Eggplants belong to the nightshade family of vegetables, which also includes tomatoes, sweet peppers and potatoes. Properly cooked, the slight bitterness eggplants possess can be compensated for by enhancing the flavor so unique for this vegetable.

Research has shown that eggplants contain an anthocyanin phytonutrient in the skin called nasunin. Nasunin is a potent antioxidant and free radical scavenger that has been shown to protect cell membranes from damage.

The August 10, 2005 issue of the "Journal of Agricultural and Food Chemistry" reports that a study shows the nasunin in eggplant hasanti-angiogenic abilities. The Cancer Center at the Angiogenesis Foundation explains that when something is angiogenic, it stimulates new growth of blood vessels and blood supply. Cancerous cells can gain angiogenesis ability, which means they can develop a means to increase their own blood supply, which can cause a cancerous mass or tumor to grow rather quickly. Nasunin in eggplant has the ability to prevent angiogenesis from occurring.

I will post several recipes that feature our plump purple friend.

Hoda's Spicy Eggplant Dip

eggplant sliced
eggplant sliced
  • 1 large organic Eggplant, peeled in zebra stripes
  • 3 cloves Garlic, minced
  • 2 Tbs. organic Cilantro, chopped
  • 1 small Chili pepper, seeded and minced
  • 2 Tbs. Coconut oil
  • 1/2 c. Green tTa or hot Water
  • 1/2 tsp. Stevia or 1 tsp. Xylitol
  • 1/2 tsp. Black pepper
  • 2 tsp. Sesame oil

Garnish

  • 2 Tbs. organic Cilantro, chopped
  • 2 Tbs. organic ripe Tomato, chopped

Slice eggplant lengthwise into 1/2" slices.  sprinkle each with salt and stack. Put on doubled paper towels, placing a heavy pan on top to press down. Wait 10 minutes.

Eggplant slices will leach water. Using fresh (unbleached) paper towels, press slices dry and cut into strips then dice.

Place a saucepan over medium heat and add 1 Tbs.  of the coconut oil.  Wait 1 minute. Add garlic and cilantro and saute for 2-3 minutes, stirring occasionally.
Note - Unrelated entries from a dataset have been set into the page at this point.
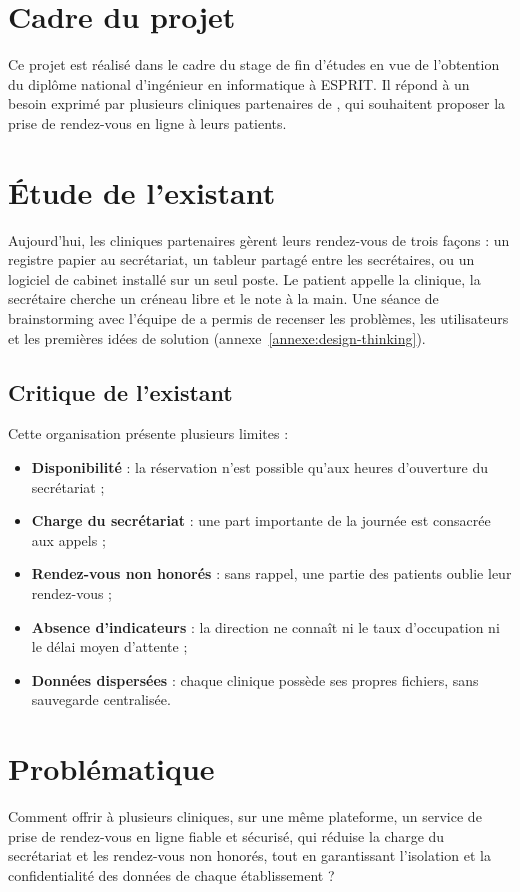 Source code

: \section{Cadre du projet}
Ce projet est réalisé dans le cadre du stage de fin d'études en vue de l'obtention du diplôme national d'ingénieur en informatique à ESPRIT. Il répond à un besoin exprimé par plusieurs cliniques partenaires de \entreprise, qui souhaitent proposer la prise de rendez-vous en ligne à leurs patients.

\section{Étude de l'existant}
Aujourd'hui, les cliniques partenaires gèrent leurs rendez-vous de trois façons : un registre papier au secrétariat, un tableur partagé entre les secrétaires, ou un logiciel de cabinet installé sur un seul poste. Le patient appelle la clinique, la secrétaire cherche un créneau libre et le note à la main. Une séance de brainstorming avec l'équipe de \entreprise{} a permis de recenser les problèmes, les utilisateurs et les premières idées de solution (annexe~\ref{annexe:design-thinking}).

\subsection{Critique de l'existant}
Cette organisation présente plusieurs limites :
\begin{itemize}
  \item \textbf{Disponibilité} : la réservation n'est possible qu'aux heures d'ouverture du secrétariat ;
  \item \textbf{Charge du secrétariat} : une part importante de la journée est consacrée aux appels ;
  \item \textbf{Rendez-vous non honorés} : sans rappel, une partie des patients oublie leur rendez-vous ; 
  \item \textbf{Absence d'indicateurs} : la direction ne connaît ni le taux d'occupation ni le délai moyen d'attente ;
  \item \textbf{Données dispersées} : chaque clinique possède ses propres fichiers, sans sauvegarde centralisée.
\end{itemize}

\section{Problématique}
Comment offrir à plusieurs cliniques, sur une même plateforme, un service de prise de rendez-vous en ligne fiable et sécurisé, qui réduise la charge du secrétariat et les rendez-vous non honorés, tout en garantissant l'isolation et la confidentialité des données de chaque établissement ?


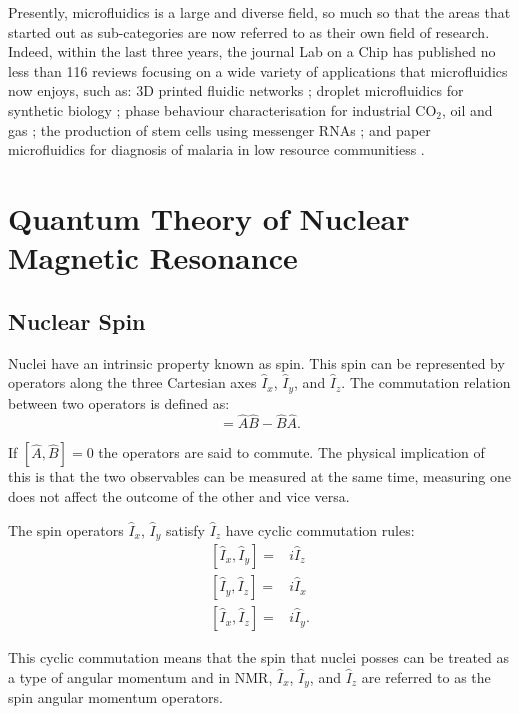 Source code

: Presently, microfluidics is a large and diverse field, so much so that the areas that started out as sub-categories are now referred to as their
own field of research. Indeed, within the last three years, the journal Lab on a Chip has published no less than 116 reviews focusing on a wide variety of applications
that microfluidics now enjoys, such as: 3D printed fluidic networks \citep{kinstlinger20163d}; droplet microfluidics for synthetic biology \citep{gach2017droplet};
phase behaviour characterisation for industrial CO$_2$, oil and gas \citep{bao2017microfluidic}; the production of stem cells using messenger RNAs \citep{giulitti2019direct};
and paper microfluidics for diagnosis of malaria in low resource communitiess \citep{reboud2019based}.

\newpage

\section{Quantum Theory of Nuclear Magnetic Resonance}\label{Quantum}

\subsection{Nuclear Spin}\label{Spin}

Nuclei have an intrinsic property known as spin. This spin can be represented by operators
along the three Cartesian axes $\hat{I}_x$, $\hat{I}_y$, and $\hat{I}_z$.
The commutation relation between two operators is defined as:
\begin{equation}
  [\hat{A},\hat{B}] = \hat{A}\hat{B} - \hat{B}\hat{A}.
\end{equation}

If $[\hat{A},\hat{B}] = 0$ the operators are said to commute. The physical implication
of this is that the two observables can be measured at the same time, measuring one
does not affect the outcome of the other and vice versa.

The spin operators $\hat{I}_x$, $\hat{I}_y$ satisfy $\hat{I}_z$
have cyclic commutation rules:
\begin{align}\label{eqn:commutator}
  [\hat{I}_x,\hat{I}_y] =& i\hat{I}_z\\
  [\hat{I}_y,\hat{I}_z] =& i\hat{I}_x\\
  [\hat{I}_x,\hat{I}_z] =& i\hat{I}_y.
\end{align}

This cyclic commutation means that the spin that nuclei posses can be treated as a
type of angular momentum and in NMR, $\hat{I}_x$, $\hat{I}_y$, and $\hat{I}_z$ are
referred to as the spin angular momentum operators.


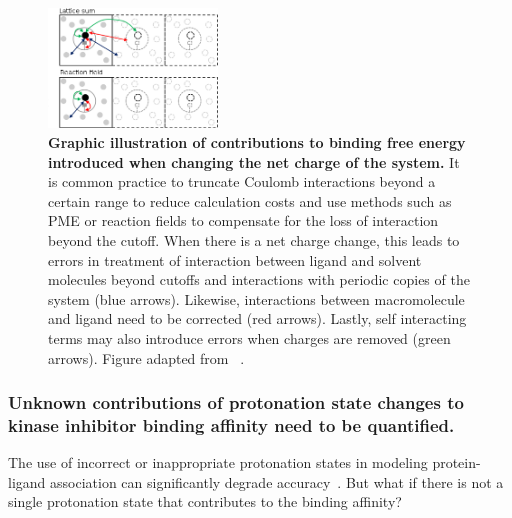 \documentclass[10pt,final]{article}
\begin{document}
\begin{figure}[H]
  \centering
  \includegraphics[width=0.4\textwidth]{figures/reif_oostenbrink.png}
    \caption{\textbf{Graphic illustration of contributions to binding free energy introduced when changing the net charge of the system.}  It is common practice to truncate Coulomb interactions beyond a certain range to reduce calculation costs and use methods such as PME or reaction fields to compensate for the loss of interaction beyond the cutoff. When there is a net charge change, this leads to errors in treatment of interaction between ligand and solvent molecules beyond cutoffs and interactions with periodic copies of the system (blue arrows). Likewise, interactions between macromolecule and ligand need to be corrected (red arrows). Lastly, self interacting terms may also introduce errors when charges are removed (green arrows). Figure adapted from ~\textcite{Reif2013a}.}
  \label{figure:chargecorrections}
\end{figure}

\subsubsection*{Unknown contributions of protonation state changes to kinase inhibitor binding affinity need to be quantified.}
The use of incorrect or inappropriate protonation states in modeling protein-ligand association can significantly degrade accuracy~\autocite{Polgar2005a,Wittayanarakul2008a}.
But what if there is not a single protonation state that contributes to the binding affinity?
\end{document}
Add chili pepper, eggplant and remaining 1 Tbs. coconut oil.  Cook, stirring frequently, until eggplant is wilted and brown. Add water, Stevia and pepper.  Cover and cook for 20 minutes on medium low.

Add sesame oil, stir well, cover and cook for additional 10 minutes.

Eggplant dip2
Eggplant dip2

Spoon into bowl and sprinkle with chopped cilantro and tomatoes.  Serve warm or at room temperature with toasted whole-wheat pita bread chips.